*Assignment*
Pull each line with the string "have" from the entries.

[Dataset excerpts]
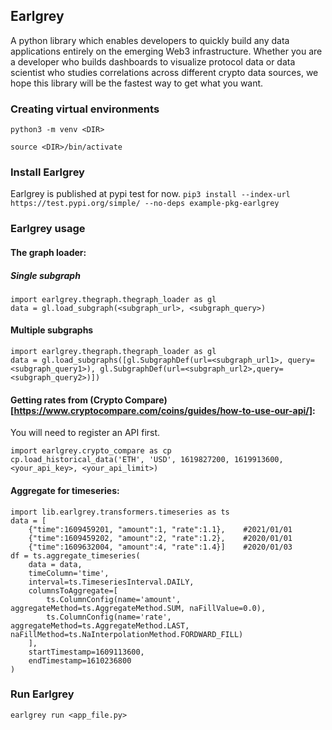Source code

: Earlgrey
--

A python library which enables developers to quickly build any data applications entirely on the emerging Web3 infrastructure. Whether you are a developer who builds dashboards to visualize protocol data or data scientist who studies correlations across different crypto data sources, we hope this library will be the fastest way to get what you want.

### Creating virtual environments
`python3 -m venv <DIR>`

`source <DIR>/bin/activate`

### Install Earlgrey
Earlgrey is published at pypi test for now.
`pip3 install --index-url https://test.pypi.org/simple/ --no-deps example-pkg-earlgrey`

### Earlgrey usage
#### The graph loader:
##### Single subgraph
```
import earlgrey.thegraph.thegraph_loader as gl
data = gl.load_subgraph(<subgraph_url>, <subgraph_query>)
```
#### Multiple subgraphs
```
import earlgrey.thegraph.thegraph_loader as gl
data = gl.load_subgraphs([gl.SubgraphDef(url=<subgraph_url1>, query=<subgraph_query1>), gl.SubgraphDef(url=<subgraph_url2>,query=<subgraph_query2>)])
```


#### Getting rates from (Crypto Compare)[https://www.cryptocompare.com/coins/guides/how-to-use-our-api/]:
You will need to register an API first.
```
import earlgrey.crypto_compare as cp
cp.load_historical_data('ETH', 'USD', 1619827200, 1619913600, <your_api_key>, <your_api_limit>)
```

#### Aggregate for timeseries:
```
import lib.earlgrey.transformers.timeseries as ts
data = [
    {"time":1609459201, "amount":1, "rate":1.1},    #2021/01/01
    {"time":1609459202, "amount":2, "rate":1.2},    #2020/01/01
    {"time":1609632004, "amount":4, "rate":1.4}]    #2020/01/03
df = ts.aggregate_timeseries(
    data = data,
    timeColumn='time',
    interval=ts.TimeseriesInterval.DAILY,
    columnsToAggregate=[
        ts.ColumnConfig(name='amount', aggregateMethod=ts.AggregateMethod.SUM, naFillValue=0.0),
        ts.ColumnConfig(name='rate', aggregateMethod=ts.AggregateMethod.LAST, naFillMethod=ts.NaInterpolationMethod.FORDWARD_FILL)
    ],
    startTimestamp=1609113600,
    endTimestamp=1610236800
)
```


### Run Earlgrey
`earlgrey run <app_file.py>`
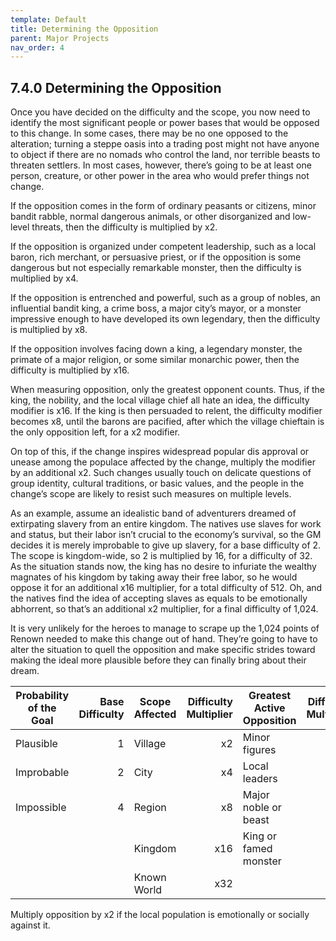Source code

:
 ```yaml
---
template: Default
title: Determining the Opposition
parent: Major Projects
nav_order: 4
---
```


## 7.4.0 Determining the Opposition

Once you have decided on the difficulty and the scope, you now need to identify the most significant people or power bases that would be opposed to this change.
In some cases, there may be no one opposed to the alteration; turning a steppe oasis into a trading post might not have anyone to object if there are no nomads who control the land, nor terrible beasts to threaten settlers.
In most cases, however, there’s going to be at least one person, creature, or other power in the area who would prefer things not change.

If the opposition comes in the form of ordinary peasants or citizens, minor bandit rabble, normal dangerous animals, or other disorganized and low-level threats, then the difficulty is multiplied by x2.

If the opposition is organized under competent leadership, such as a local baron, rich merchant, or persuasive priest, or if the opposition is some dangerous but not especially remarkable monster, then the difficulty is multiplied by x4.

If the opposition is entrenched and powerful, such as a group of nobles, an influential bandit king, a crime boss, a major city’s mayor, or a monster impressive enough to have developed its own legendary, then the difficulty is multiplied by x8.

If the opposition involves facing down a king, a legendary monster, the primate of a major religion, or some similar monarchic power, then the difficulty is multiplied by x16.

When measuring opposition, only the greatest opponent counts.
Thus, if the king, the nobility, and the local village chief all hate an idea, the difficulty modifier is x16.
If the king is then persuaded to relent, the difficulty modifier becomes x8, until the barons are pacified, after which the village chieftain is the only opposition left, for a x2 modifier.

On top of this, if the change inspires widespread popular dis approval or unease among the populace affected by the change, multiply the modifier by an additional x2.
Such changes usually touch on delicate questions of group identity, cultural traditions, or basic values, and the people in the change’s scope are likely to resist such measures on multiple levels.

As an example, assume an idealistic band of adventurers dreamed of extirpating slavery from an entire kingdom.
The natives use slaves for work and status, but their labor isn’t crucial to the economy’s survival, so the GM decides it is merely improbable to give up slavery, for a base difficulty of 2.
The scope is kingdom-wide, so 2 is multiplied by 16, for a difficulty of 32.
As the situation stands now, the king has no desire to infuriate the wealthy magnates of his kingdom by taking away their free labor, so he would oppose it for an additional x16 multiplier, for a total difficulty of 512.
Oh, and the natives find the idea of accepting slaves as equals to be emotionally abhorrent, so that’s an additional x2 multiplier, for a final difficulty of 1,024.

It is very unlikely for the heroes to manage to scrape up the 1,024 points of Renown needed to make this change out of hand.
They’re going to have to alter the situation to quell the opposition and make specific strides toward making the ideal more plausible before they can finally bring about their dream.

| Probability of the Goal | Base Difficulty | Scope Affected | Difficulty Multiplier | Greatest Active Opposition | Difficulty Multiplier |
| ----------------------- | --------------: | -------------- | --------------------: | -------------------------- | --------------------: |
| Plausible               |               1 | Village        |                    x2 | Minor figures              |                    x2 |
| Improbable              |               2 | City           |                    x4 | Local leaders              |                    x4 |
| Impossible              |               4 | Region         |                    x8 | Major noble or beast       |                    x8 |
|                         |                 | Kingdom        |                   x16 | King or famed monster      |                   x16 |
|                         |                 | Known World    |                   x32 |                            |                       |

Multiply opposition by x2 if the local population is emotionally or socially against it.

*Solution*
Once you have decided on the difficulty and the scope, you now need to identify the most significant people or power bases that would be opposed to this change.
In some cases, there may be no one opposed to the alteration; turning a steppe oasis into a trading post might not have anyone to object if there are no nomads who control the land, nor terrible beasts to threaten settlers.
If the opposition is entrenched and powerful, such as a group of nobles, an influential bandit king, a crime boss, a major city’s mayor, or a monster impressive enough to have developed its own legendary, then the difficulty is multiplied by x8.
They’re going to have to alter the situation to quell the opposition and make specific strides toward making the ideal more plausible before they can finally bring about their dream.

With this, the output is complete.